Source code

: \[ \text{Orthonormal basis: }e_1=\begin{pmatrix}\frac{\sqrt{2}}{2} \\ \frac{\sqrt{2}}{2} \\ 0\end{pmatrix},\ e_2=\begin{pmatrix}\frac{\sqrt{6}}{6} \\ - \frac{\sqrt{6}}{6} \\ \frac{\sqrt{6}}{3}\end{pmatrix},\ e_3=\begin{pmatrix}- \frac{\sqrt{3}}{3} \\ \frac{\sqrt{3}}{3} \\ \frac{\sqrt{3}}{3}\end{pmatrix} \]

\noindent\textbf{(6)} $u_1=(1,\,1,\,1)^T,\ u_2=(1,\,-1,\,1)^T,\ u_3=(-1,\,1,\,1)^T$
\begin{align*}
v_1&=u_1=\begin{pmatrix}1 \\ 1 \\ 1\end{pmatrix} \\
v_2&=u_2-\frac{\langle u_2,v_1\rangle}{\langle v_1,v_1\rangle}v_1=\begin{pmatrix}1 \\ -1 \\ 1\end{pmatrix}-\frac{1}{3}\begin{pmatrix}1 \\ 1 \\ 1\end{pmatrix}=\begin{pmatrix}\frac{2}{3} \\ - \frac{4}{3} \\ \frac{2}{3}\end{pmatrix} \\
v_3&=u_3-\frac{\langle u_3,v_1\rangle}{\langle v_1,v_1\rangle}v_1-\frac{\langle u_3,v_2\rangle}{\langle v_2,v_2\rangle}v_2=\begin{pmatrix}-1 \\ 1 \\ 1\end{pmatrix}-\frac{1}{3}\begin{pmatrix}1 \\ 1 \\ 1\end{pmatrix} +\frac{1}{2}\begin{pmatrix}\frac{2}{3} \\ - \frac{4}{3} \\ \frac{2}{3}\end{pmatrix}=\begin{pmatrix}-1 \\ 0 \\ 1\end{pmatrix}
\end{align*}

+-------+

§ **Description of the task**
The response should be every record above restated exactly.

§ **Written solution**
Source code

: \[ \text{Orthonormal basis: }e_1=\begin{pmatrix}\frac{\sqrt{2}}{2} \\ \frac{\sqrt{2}}{2} \\ 0\end{pmatrix},\ e_2=\begin{pmatrix}\frac{\sqrt{6}}{6} \\ - \frac{\sqrt{6}}{6} \\ \frac{\sqrt{6}}{3}\end{pmatrix},\ e_3=\begin{pmatrix}- \frac{\sqrt{3}}{3} \\ \frac{\sqrt{3}}{3} \\ \frac{\sqrt{3}}{3}\end{pmatrix} \]

\noindent\textbf{(6)} $u_1=(1,\,1,\,1)^T,\ u_2=(1,\,-1,\,1)^T,\ u_3=(-1,\,1,\,1)^T$
\begin{align*}
v_1&=u_1=\begin{pmatrix}1 \\ 1 \\ 1\end{pmatrix} \\
v_2&=u_2-\frac{\langle u_2,v_1\rangle}{\langle v_1,v_1\rangle}v_1=\begin{pmatrix}1 \\ -1 \\ 1\end{pmatrix}-\frac{1}{3}\begin{pmatrix}1 \\ 1 \\ 1\end{pmatrix}=\begin{pmatrix}\frac{2}{3} \\ - \frac{4}{3} \\ \frac{2}{3}\end{pmatrix} \\
v_3&=u_3-\frac{\langle u_3,v_1\rangle}{\langle v_1,v_1\rangle}v_1-\frac{\langle u_3,v_2\rangle}{\langle v_2,v_2\rangle}v_2=\begin{pmatrix}-1 \\ 1 \\ 1\end{pmatrix}-\frac{1}{3}\begin{pmatrix}1 \\ 1 \\ 1\end{pmatrix} +\frac{1}{2}\begin{pmatrix}\frac{2}{3} \\ - \frac{4}{3} \\ \frac{2}{3}\end{pmatrix}=\begin{pmatrix}-1 \\ 0 \\ 1\end{pmatrix}
\end{align*}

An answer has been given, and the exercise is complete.